TORONTO, June 24, 2024 (GLOBE NEWSWIRE) -- Green Shift Commodities Ltd. (TSXV: GCOM), (“Green Shift” or the “Company”) is pleased to announce that it has closed the second and final tranche (the “Second Tranche") of its previously announced non-brokered private placement financing of units of the Company (the “Units”) at a price of C$0.05 per Unit (the “Issue Price”), for total aggregate gross proceeds of C$2,096,870 (the “Offering”).

Under the Second Tranche of the Offering, the Company issued 18,587,400 Units, with each Unit consisting of one common share in the capital of the Company (each, a “Common Share”) and one Common Share purchase warrant (each, a “Warrant”). Each Warrant entitles the holder to purchase one Common Share at an exercise price of C$0.075 per share until June 21, 2027.

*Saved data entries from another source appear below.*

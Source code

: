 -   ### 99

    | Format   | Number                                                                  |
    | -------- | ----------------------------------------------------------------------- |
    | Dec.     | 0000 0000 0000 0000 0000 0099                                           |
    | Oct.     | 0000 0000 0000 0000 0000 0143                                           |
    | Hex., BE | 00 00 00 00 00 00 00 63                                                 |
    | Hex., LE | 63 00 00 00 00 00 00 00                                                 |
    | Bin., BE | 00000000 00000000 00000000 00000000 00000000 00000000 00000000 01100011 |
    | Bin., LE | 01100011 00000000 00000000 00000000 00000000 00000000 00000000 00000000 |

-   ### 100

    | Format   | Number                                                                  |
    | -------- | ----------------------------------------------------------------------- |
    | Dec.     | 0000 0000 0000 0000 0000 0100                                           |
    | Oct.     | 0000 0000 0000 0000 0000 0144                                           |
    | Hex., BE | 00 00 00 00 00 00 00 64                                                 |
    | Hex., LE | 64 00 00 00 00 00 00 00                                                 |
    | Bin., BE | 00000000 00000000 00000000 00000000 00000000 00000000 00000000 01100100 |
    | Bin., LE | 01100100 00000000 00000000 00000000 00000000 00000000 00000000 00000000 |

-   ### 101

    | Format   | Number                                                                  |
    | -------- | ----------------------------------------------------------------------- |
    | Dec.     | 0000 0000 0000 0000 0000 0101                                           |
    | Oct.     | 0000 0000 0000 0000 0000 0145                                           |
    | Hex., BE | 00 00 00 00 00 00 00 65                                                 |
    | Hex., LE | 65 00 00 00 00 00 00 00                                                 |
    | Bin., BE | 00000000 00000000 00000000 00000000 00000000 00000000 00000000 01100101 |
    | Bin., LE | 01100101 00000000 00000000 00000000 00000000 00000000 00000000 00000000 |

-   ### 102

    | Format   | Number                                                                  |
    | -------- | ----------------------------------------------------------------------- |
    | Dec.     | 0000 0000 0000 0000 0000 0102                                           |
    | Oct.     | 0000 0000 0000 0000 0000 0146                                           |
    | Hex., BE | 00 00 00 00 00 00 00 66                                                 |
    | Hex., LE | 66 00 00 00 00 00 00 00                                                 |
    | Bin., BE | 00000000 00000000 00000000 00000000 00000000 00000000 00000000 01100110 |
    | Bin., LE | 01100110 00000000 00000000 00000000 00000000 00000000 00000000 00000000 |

The net proceeds of the Offering will be used for general working capital purposes and to advance the Company’s property interests. The Company paid finder fees to Stephen Avenue Securities Inc., Canaccord Genuity Corp. and Ventum Financial Corp. in connection with the first and second tranche of the Offering in the total aggregate amount of C$28,350 in cash and 567,000 non-transferable finder warrants. Each finder warrant entitles the holder to purchase one Common Share at an exercise price of C$0.075 for 36 months following the date of issuance.

All securities issued in connection with the Second Tranche of the Offering are subject to a statutory hold period expiring October 22, 2024. The Offering, including payment of the finder fees, is subject to the final approval of the TSX Venture Exchange (the “TSXV”).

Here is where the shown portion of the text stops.